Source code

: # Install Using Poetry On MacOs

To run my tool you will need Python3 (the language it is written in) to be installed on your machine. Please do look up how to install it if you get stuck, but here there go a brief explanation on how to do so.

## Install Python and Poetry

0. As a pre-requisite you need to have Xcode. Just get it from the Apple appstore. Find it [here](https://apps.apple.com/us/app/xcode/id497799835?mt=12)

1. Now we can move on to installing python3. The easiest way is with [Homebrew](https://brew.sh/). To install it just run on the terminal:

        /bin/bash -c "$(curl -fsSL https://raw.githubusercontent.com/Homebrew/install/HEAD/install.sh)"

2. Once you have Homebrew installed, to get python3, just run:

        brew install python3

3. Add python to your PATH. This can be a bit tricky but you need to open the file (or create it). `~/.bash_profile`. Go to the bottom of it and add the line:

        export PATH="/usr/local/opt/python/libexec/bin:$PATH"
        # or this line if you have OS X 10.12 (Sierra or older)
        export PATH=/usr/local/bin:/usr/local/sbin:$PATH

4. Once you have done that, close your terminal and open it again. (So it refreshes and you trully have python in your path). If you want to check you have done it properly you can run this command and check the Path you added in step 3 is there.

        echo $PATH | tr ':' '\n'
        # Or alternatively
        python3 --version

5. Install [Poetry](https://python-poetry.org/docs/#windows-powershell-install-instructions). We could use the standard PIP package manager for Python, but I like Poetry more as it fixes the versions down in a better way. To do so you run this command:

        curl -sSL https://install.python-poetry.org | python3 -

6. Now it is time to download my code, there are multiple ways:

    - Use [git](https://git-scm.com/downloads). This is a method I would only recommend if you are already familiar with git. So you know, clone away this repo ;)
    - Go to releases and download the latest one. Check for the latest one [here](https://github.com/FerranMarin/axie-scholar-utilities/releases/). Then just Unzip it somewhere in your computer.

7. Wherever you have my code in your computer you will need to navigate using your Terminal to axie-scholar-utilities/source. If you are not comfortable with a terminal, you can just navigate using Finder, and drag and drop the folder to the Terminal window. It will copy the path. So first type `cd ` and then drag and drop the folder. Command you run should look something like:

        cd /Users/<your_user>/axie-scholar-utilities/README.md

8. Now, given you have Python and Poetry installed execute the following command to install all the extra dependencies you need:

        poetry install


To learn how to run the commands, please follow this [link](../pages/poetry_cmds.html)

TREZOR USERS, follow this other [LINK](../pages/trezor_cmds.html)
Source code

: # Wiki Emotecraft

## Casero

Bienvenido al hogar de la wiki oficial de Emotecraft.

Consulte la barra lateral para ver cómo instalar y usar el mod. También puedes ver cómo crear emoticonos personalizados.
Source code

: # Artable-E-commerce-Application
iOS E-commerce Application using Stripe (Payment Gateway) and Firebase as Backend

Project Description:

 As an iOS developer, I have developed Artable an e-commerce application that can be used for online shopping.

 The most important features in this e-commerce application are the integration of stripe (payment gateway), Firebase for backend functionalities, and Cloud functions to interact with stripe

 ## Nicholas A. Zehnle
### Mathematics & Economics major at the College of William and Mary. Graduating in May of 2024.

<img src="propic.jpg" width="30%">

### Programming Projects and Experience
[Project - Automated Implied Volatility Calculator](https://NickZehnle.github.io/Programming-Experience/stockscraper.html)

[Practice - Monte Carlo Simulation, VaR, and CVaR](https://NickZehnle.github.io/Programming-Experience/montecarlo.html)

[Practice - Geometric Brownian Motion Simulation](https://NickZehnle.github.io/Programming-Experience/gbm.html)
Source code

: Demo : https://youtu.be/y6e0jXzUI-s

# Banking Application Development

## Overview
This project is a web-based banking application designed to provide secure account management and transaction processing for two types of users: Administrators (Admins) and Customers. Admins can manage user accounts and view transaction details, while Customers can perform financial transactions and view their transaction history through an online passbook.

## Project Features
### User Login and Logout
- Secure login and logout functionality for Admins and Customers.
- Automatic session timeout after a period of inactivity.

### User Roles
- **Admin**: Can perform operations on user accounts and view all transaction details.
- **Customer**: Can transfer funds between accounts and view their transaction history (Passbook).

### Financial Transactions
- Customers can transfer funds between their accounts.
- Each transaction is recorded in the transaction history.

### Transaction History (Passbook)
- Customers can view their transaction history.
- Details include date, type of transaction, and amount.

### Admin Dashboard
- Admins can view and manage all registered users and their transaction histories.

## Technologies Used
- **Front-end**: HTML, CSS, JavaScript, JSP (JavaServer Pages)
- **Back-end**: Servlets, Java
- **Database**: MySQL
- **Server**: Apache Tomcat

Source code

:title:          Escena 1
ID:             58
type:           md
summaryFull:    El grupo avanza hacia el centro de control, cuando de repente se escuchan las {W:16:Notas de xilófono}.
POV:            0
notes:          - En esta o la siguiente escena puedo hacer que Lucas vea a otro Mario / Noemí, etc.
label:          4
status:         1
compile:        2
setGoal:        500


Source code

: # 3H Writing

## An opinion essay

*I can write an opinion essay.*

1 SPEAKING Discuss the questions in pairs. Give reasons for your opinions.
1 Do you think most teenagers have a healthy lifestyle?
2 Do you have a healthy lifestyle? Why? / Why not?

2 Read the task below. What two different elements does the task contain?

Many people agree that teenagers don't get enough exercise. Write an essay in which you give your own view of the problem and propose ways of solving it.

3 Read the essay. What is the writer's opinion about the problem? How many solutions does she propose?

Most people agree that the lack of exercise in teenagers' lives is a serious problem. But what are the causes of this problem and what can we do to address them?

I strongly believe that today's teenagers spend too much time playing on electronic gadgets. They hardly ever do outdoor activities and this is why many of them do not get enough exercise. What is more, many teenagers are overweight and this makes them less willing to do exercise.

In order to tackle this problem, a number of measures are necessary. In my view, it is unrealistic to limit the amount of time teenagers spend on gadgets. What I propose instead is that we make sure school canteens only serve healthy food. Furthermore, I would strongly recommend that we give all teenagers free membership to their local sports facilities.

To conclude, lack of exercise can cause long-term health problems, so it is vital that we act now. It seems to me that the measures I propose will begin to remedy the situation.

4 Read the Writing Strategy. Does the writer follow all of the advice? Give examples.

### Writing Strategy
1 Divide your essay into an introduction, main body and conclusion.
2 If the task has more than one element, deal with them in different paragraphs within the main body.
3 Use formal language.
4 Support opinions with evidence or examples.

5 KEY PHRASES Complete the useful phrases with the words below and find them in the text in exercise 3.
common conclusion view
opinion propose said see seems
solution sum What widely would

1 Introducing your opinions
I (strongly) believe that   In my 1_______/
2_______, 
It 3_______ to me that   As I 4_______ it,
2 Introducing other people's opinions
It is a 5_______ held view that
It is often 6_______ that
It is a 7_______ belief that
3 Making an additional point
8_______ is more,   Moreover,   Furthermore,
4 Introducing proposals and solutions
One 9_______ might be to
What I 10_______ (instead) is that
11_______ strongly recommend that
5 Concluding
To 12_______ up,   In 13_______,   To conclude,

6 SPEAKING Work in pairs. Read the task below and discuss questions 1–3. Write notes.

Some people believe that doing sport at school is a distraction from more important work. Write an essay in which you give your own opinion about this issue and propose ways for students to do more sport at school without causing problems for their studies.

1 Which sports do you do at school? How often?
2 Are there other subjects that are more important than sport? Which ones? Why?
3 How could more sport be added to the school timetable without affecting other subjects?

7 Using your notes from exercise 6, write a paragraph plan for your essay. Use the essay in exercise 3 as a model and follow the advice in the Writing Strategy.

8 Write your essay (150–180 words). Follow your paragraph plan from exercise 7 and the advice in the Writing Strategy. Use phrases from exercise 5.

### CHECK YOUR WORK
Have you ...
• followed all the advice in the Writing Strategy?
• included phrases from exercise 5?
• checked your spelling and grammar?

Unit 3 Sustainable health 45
━━━━━━━━━━━━━━━━
- [REQUIREMENT] Taking the entries above, write out exactly the lines starting with the line containing "- **Customer**: Can" and going on through the line containing "- **Front-end**: HTML, CSS, JavaScript, JSP", both included, and nothing else.

- [RESULT OF THE TASK]
- **Customer**: Can transfer funds between accounts and view their transaction history (Passbook).

### Financial Transactions
- Customers can transfer funds between their accounts.
- Each transaction is recorded in the transaction history.

### Transaction History (Passbook)
- Customers can view their transaction history.
- Details include date, type of transaction, and amount.

### Admin Dashboard
- Admins can view and manage all registered users and their transaction histories.

## Technologies Used
- **Front-end**: HTML, CSS, JavaScript, JSP (JavaServer Pages)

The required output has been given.